Coaches and captains
- Head coach: Beattie Ramsay
- Captain: Ed Stout

= 1924–25 Princeton Tigers men's ice hockey season =

College ice hockey season

The 1924–25 Princeton Tigers men's ice hockey season was the 25th season of play for the program. The Tigers represented Princeton University and were coached Beattie Ramsay in his 1st season.

==Season==
===New coach===
After two fantastic seasons under Chippy Gaw, Princeton lost its head coach to Boston University due to the Terriers giving him control both its ice hockey and baseball teams. Still hoping to compete with the elite programs, the university brought in Beattie Ramsay to helm the program. Ramsay was a graduate of the University of Toronto and had played four years on the varsity team before winning a gold medal at the 1924 Olympics. Despite his glittering resume as a player, Ramsay had never coached previously but the school was hoping that his experience with hockey in Canada would translate into a higher level of play from the Tigers. However, after watching his teams first practices, Ramsay revealed that there was little difference between Canadian and American styles on the ice. In his estimation, the only difference was the level of experience and training.

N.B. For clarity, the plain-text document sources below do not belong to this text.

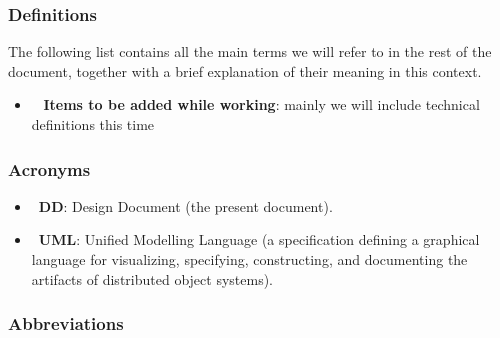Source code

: \subsubsection{Definitions}

The following list contains all the main terms we will refer to in the rest of the document, together with a brief explanation of their meaning in this context.

\begin{itemize}
\item~ \textbf{Items to be added while working}: mainly we will include technical definitions this time
\end{itemize}

\subsubsection{Acronyms}

\begin{itemize}
\item~\textbf{DD}: Design Document (the present document).
\item~\textbf{UML}: Unified Modelling Language (a specification defining a graphical language for visualizing, specifying, constructing, and documenting the artifacts of distributed object systems).
\end{itemize}

\subsubsection{Abbreviations}

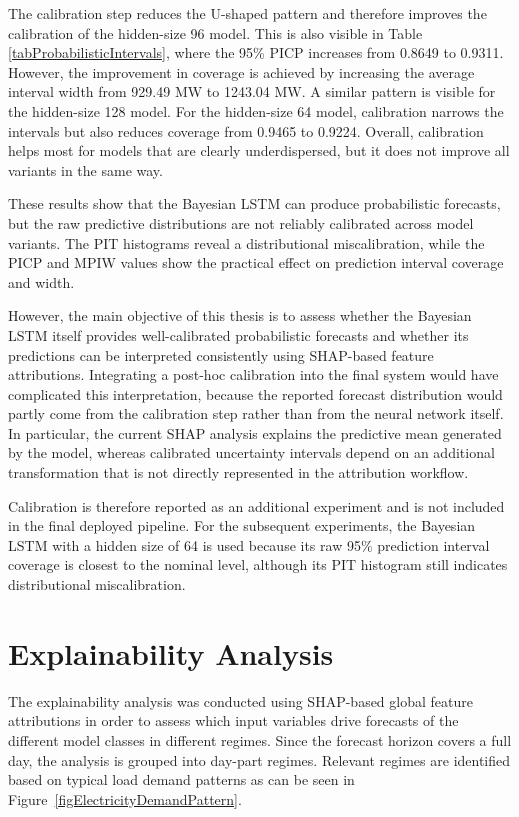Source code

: \documentclass[Master,english,IEEE]{twbook}
\begin{document}
 
The calibration step reduces the U-shaped pattern and therefore improves the calibration of the hidden-size 96 model. This is also visible in Table \ref{tabProbabilisticIntervals}, where the 95\% PICP increases from 0.8649 to 0.9311. However, the improvement in coverage is achieved by increasing the average interval width from 929.49 MW to 1243.04 MW. A similar pattern is visible for the hidden-size 128 model. For the hidden-size 64 model, calibration narrows the intervals but also reduces coverage from 0.9465 to 0.9224. Overall, calibration helps most for models that are clearly underdispersed, but it does not improve all variants in the same way.

These results show that the Bayesian LSTM can produce probabilistic forecasts, but the raw predictive distributions are not reliably calibrated across model variants. The PIT histograms reveal a distributional miscalibration, while the PICP and MPIW values show the practical effect on prediction interval coverage and width.

However, the main objective of this thesis is to assess whether the Bayesian LSTM itself provides well-calibrated probabilistic forecasts and whether its predictions can be interpreted consistently using SHAP-based feature attributions. Integrating a post-hoc calibration into the final system would have complicated this interpretation, because the reported forecast distribution would partly come from the calibration step rather than from the neural network itself. In particular, the current SHAP analysis explains the predictive mean generated by the model, whereas calibrated uncertainty intervals depend on an additional transformation that is not directly represented in the attribution workflow.


Calibration is therefore reported as an additional experiment and is not included in the final deployed pipeline. For the subsequent experiments, the Bayesian LSTM with a hidden size of 64 is used because its raw 95\% prediction interval coverage is closest to the nominal level, although its PIT histogram still indicates distributional miscalibration.



\section{Explainability Analysis}
\label{sec:explainability-analysis}

The explainability analysis was conducted using SHAP-based global feature attributions in order to assess which input variables drive forecasts of the different model classes in different regimes. Since the forecast horizon covers a full day, the analysis is grouped into day-part regimes. Relevant regimes are identified based on typical load demand patterns as can be seen in Figure~\ref{figElectricityDemandPattern}. 
\end{document}
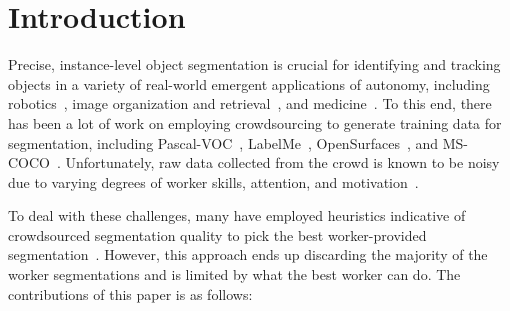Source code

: \section{Introduction\label{sec:intro}}

Precise, instance-level object segmentation is crucial for identifying and tracking objects in a variety of real-world emergent applications of autonomy, including robotics~\cite{Natonek1998}, image organization and retrieval~\cite{Yamaguchi2012}, and medicine~\cite{Irshad2014}. To this end, there has been a lot of work on employing crowdsourcing to generate training data for segmentation, including Pascal-VOC~\cite{Everingham15}, LabelMe~\cite{Torralba2010}, OpenSurfaces~\cite{bell15minc}, and MS-COCO~\cite{Lin2012}. Unfortunately, raw data collected from the crowd is known to be noisy due to varying degrees of worker skills, attention, and motivation~\cite{bell14intrinsic,MDWWelinder2010}. 
\par To deal with these challenges, many have employed heuristics indicative of crowdsourced segmentation quality to pick the best worker-provided segmentation~\cite{Sorokin2008,Vittayakorn2011}. However, this approach ends up discarding the majority of the worker segmentations and is limited by what the best worker can do. The contributions of this paper is as follows:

After a brief period of practice in early December, the team opened the year with a match against the St. Nicholas Hockey Club. Since the game would not be counted towards a collegiate championship, coach Ramsay decided to use the game more as an exhibition match to see how his team was shaping up. The game began well for the Tigers but the team found it difficult to score on the amateur club. After a scoreless first, however, the Princeton defense gave way and allowed three goals in the second. After two more in the third period, team captain Ed Stout, who had fully recovered from a lacerated arm suffered the year before, scored the Tigers' only goal of the game. A week later, the team was buoyed by the return of Bill Scull in the rematch. This time it was Princeton that was the aggressor on offense with St. Nicks having to respond. Davis led the way with 2 goals while Snyder capped off the night with the winning tally.

===Christmas trip===
After disbanding for the holiday, the team embarked on a trip to western New York that would test their mettle. Setting up residence in Buffalo shortly after Christmas, Princeton played six games in eight days. The Tigers opened their hectic week with a game against the Nichols Hockey Club, a local amateur outfit, and began with a resounding 8–4 victory. The following day they crossed the border to face a Canadian junior team from Niagara Falls. In their best match of the trip, Princeton came away with a 6–4 victory. After a day off, the team resumed play with a rematch against Nichols. Despite getting a harder fight from the locals, Princeton was again the victor. The next day the Tigers went back to Niagara Falls for a rematch with the junior club, however, they instead found themselves set against a local senior team. The much more experienced opponents laid into the Tigers, who were beginning to tire by that point, and handed them a 1–6 defeat after a rather lopsided game.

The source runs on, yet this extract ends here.